What this task involves: Unless it is a picture, every line from the start of the entries through the line with "- **Lazy Loading**: Komponenter" must be retyped exactly.

**** Dataset extract

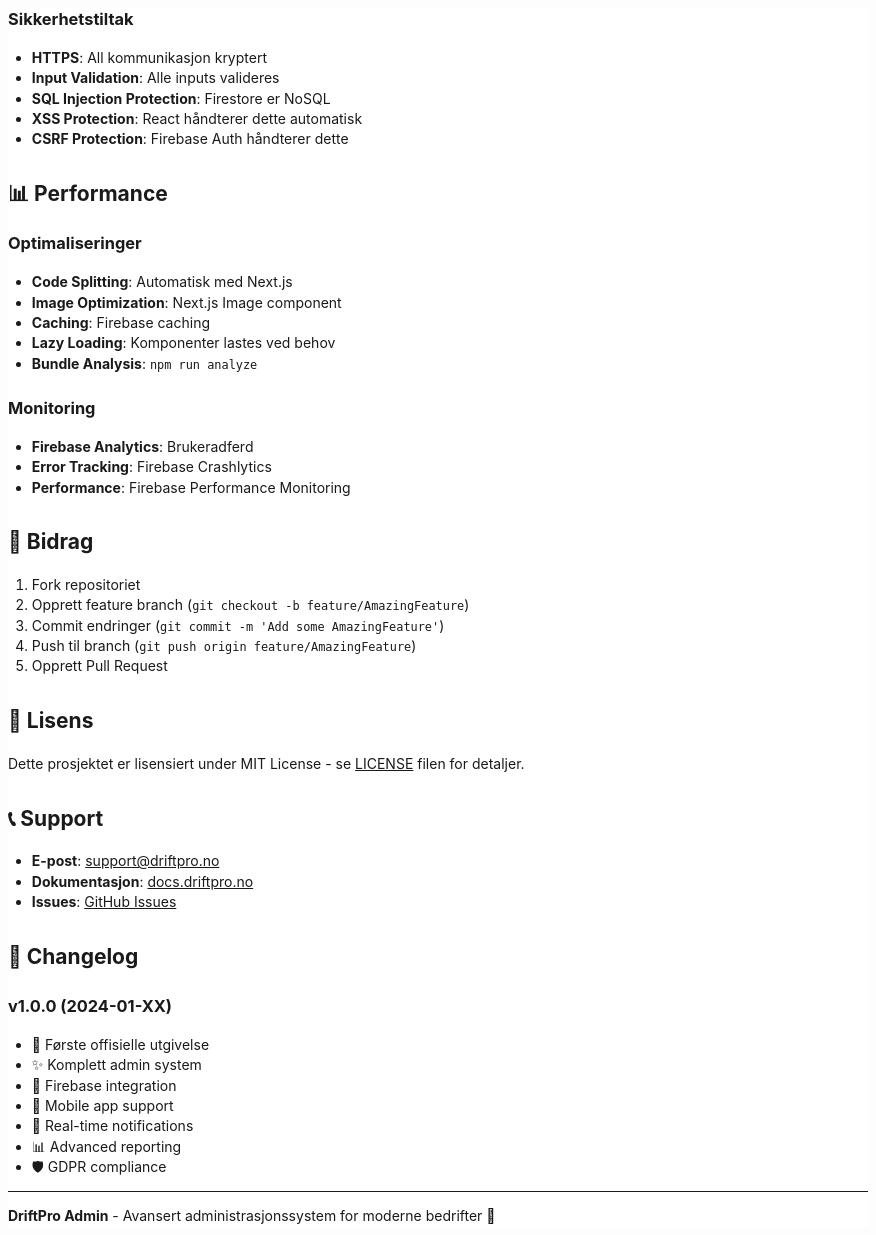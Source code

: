### Sikkerhetstiltak
- **HTTPS**: All kommunikasjon kryptert
- **Input Validation**: Alle inputs valideres
- **SQL Injection Protection**: Firestore er NoSQL
- **XSS Protection**: React håndterer dette automatisk
- **CSRF Protection**: Firebase Auth håndterer dette

## 📊 Performance

### Optimaliseringer
- **Code Splitting**: Automatisk med Next.js
- **Image Optimization**: Next.js Image component
- **Caching**: Firebase caching
- **Lazy Loading**: Komponenter lastes ved behov
- **Bundle Analysis**: `npm run analyze`

### Monitoring
- **Firebase Analytics**: Brukeradferd
- **Error Tracking**: Firebase Crashlytics
- **Performance**: Firebase Performance Monitoring

## 🤝 Bidrag

1. Fork repositoriet
2. Opprett feature branch (`git checkout -b feature/AmazingFeature`)
3. Commit endringer (`git commit -m 'Add some AmazingFeature'`)
4. Push til branch (`git push origin feature/AmazingFeature`)
5. Opprett Pull Request

## 📄 Lisens

Dette prosjektet er lisensiert under MIT License - se [LICENSE](LICENSE) filen for detaljer.

## 📞 Support

- **E-post**: support@driftpro.no
- **Dokumentasjon**: [docs.driftpro.no](https://docs.driftpro.no)
- **Issues**: [GitHub Issues](https://github.com/your-username/driftpro-admin/issues)

## 🔄 Changelog

### v1.0.0 (2024-01-XX)
- 🎉 Første offisielle utgivelse
- ✨ Komplett admin system
- 🔐 Firebase integration
- 📱 Mobile app support
- 🔔 Real-time notifications
- 📊 Advanced reporting
- 🛡️ GDPR compliance

---

**DriftPro Admin** - Avansert administrasjonssystem for moderne bedrifter 🚀
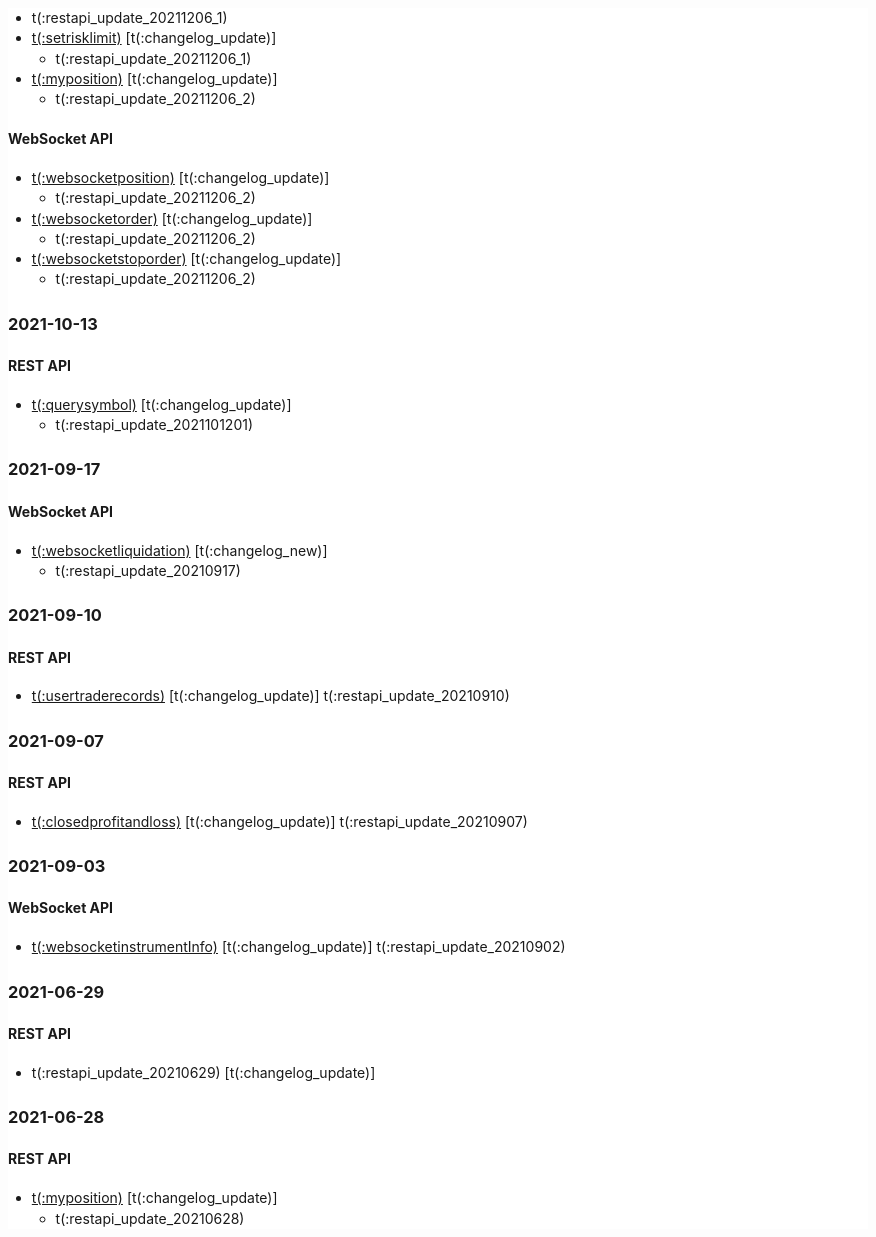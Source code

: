   - t(:restapi_update_20211206_1)
- [t(:setrisklimit)](#t-setrisklimit) [t(:changelog_update)]
  - t(:restapi_update_20211206_1)
- [t(:myposition)](#t-myposition) [t(:changelog_update)]
  - t(:restapi_update_20211206_2)

#### WebSocket API
- [t(:websocketposition)](#t-websocketposition) [t(:changelog_update)]
  - t(:restapi_update_20211206_2)
- [t(:websocketorder)](#t-websocketorder) [t(:changelog_update)]
  - t(:restapi_update_20211206_2)
- [t(:websocketstoporder)](#t-websocketstoporder) [t(:changelog_update)]
  - t(:restapi_update_20211206_2)

### 2021-10-13
#### REST API
- [t(:querysymbol)](#t-querysymbol) [t(:changelog_update)]
    - t(:restapi_update_2021101201)

### 2021-09-17
#### WebSocket API
- [t(:websocketliquidation)](#t-websocketliquidation) [t(:changelog_new)]
    - t(:restapi_update_20210917)

### 2021-09-10
#### REST API
- [t(:usertraderecords)](#t-usertraderecords) [t(:changelog_update)]
   t(:restapi_update_20210910)

### 2021-09-07
#### REST API
- [t(:closedprofitandloss)](#t-closedprofitandloss) [t(:changelog_update)]
  t(:restapi_update_20210907)

### 2021-09-03
#### WebSocket API
- [t(:websocketinstrumentInfo)](#t-websocketinstrumentinfo) [t(:changelog_update)]
  t(:restapi_update_20210902)

### 2021-06-29
#### REST API
- t(:restapi_update_20210629) [t(:changelog_update)]

### 2021-06-28
#### REST API
- [t(:myposition)](#t-position) [t(:changelog_update)]
    - t(:restapi_update_20210628)

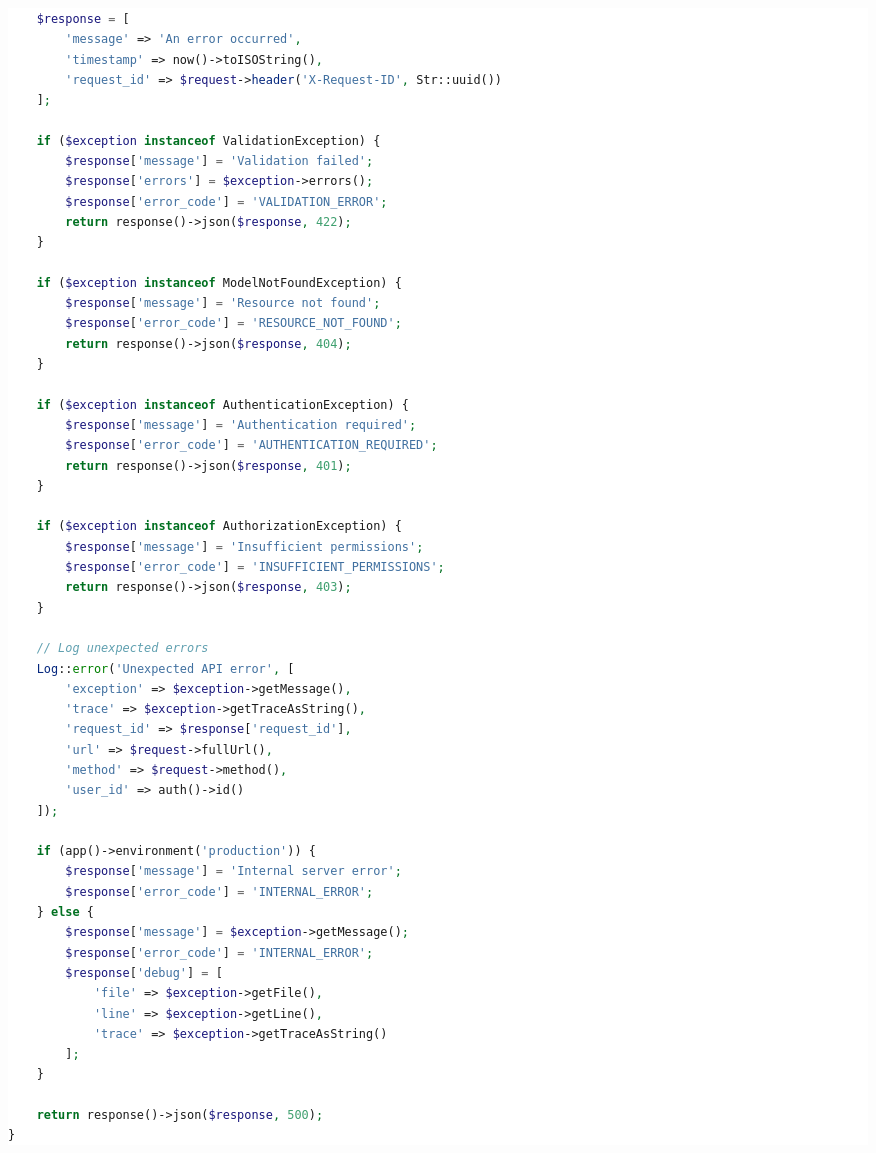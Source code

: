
 ```php
    $response = [
        'message' => 'An error occurred',
        'timestamp' => now()->toISOString(),
        'request_id' => $request->header('X-Request-ID', Str::uuid())
    ];

    if ($exception instanceof ValidationException) {
        $response['message'] = 'Validation failed';
        $response['errors'] = $exception->errors();
        $response['error_code'] = 'VALIDATION_ERROR';
        return response()->json($response, 422);
    }

    if ($exception instanceof ModelNotFoundException) {
        $response['message'] = 'Resource not found';
        $response['error_code'] = 'RESOURCE_NOT_FOUND';
        return response()->json($response, 404);
    }

    if ($exception instanceof AuthenticationException) {
        $response['message'] = 'Authentication required';
        $response['error_code'] = 'AUTHENTICATION_REQUIRED';
        return response()->json($response, 401);
    }

    if ($exception instanceof AuthorizationException) {
        $response['message'] = 'Insufficient permissions';
        $response['error_code'] = 'INSUFFICIENT_PERMISSIONS';
        return response()->json($response, 403);
    }

    // Log unexpected errors
    Log::error('Unexpected API error', [
        'exception' => $exception->getMessage(),
        'trace' => $exception->getTraceAsString(),
        'request_id' => $response['request_id'],
        'url' => $request->fullUrl(),
        'method' => $request->method(),
        'user_id' => auth()->id()
    ]);

    if (app()->environment('production')) {
        $response['message'] = 'Internal server error';
        $response['error_code'] = 'INTERNAL_ERROR';
    } else {
        $response['message'] = $exception->getMessage();
        $response['error_code'] = 'INTERNAL_ERROR';
        $response['debug'] = [
            'file' => $exception->getFile(),
            'line' => $exception->getLine(),
            'trace' => $exception->getTraceAsString()
        ];
    }

    return response()->json($response, 500);
}
```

********

Your response:
Source code

:### Sikkerhetstiltak
- **HTTPS**: All kommunikasjon kryptert
- **Input Validation**: Alle inputs valideres
- **SQL Injection Protection**: Firestore er NoSQL
- **XSS Protection**: React håndterer dette automatisk
- **CSRF Protection**: Firebase Auth håndterer dette

## 📊 Performance

### Optimaliseringer
- **Code Splitting**: Automatisk med Next.js
- **Image Optimization**: Next.js Image component
- **Caching**: Firebase caching
- **Lazy Loading**: Komponenter lastes ved behov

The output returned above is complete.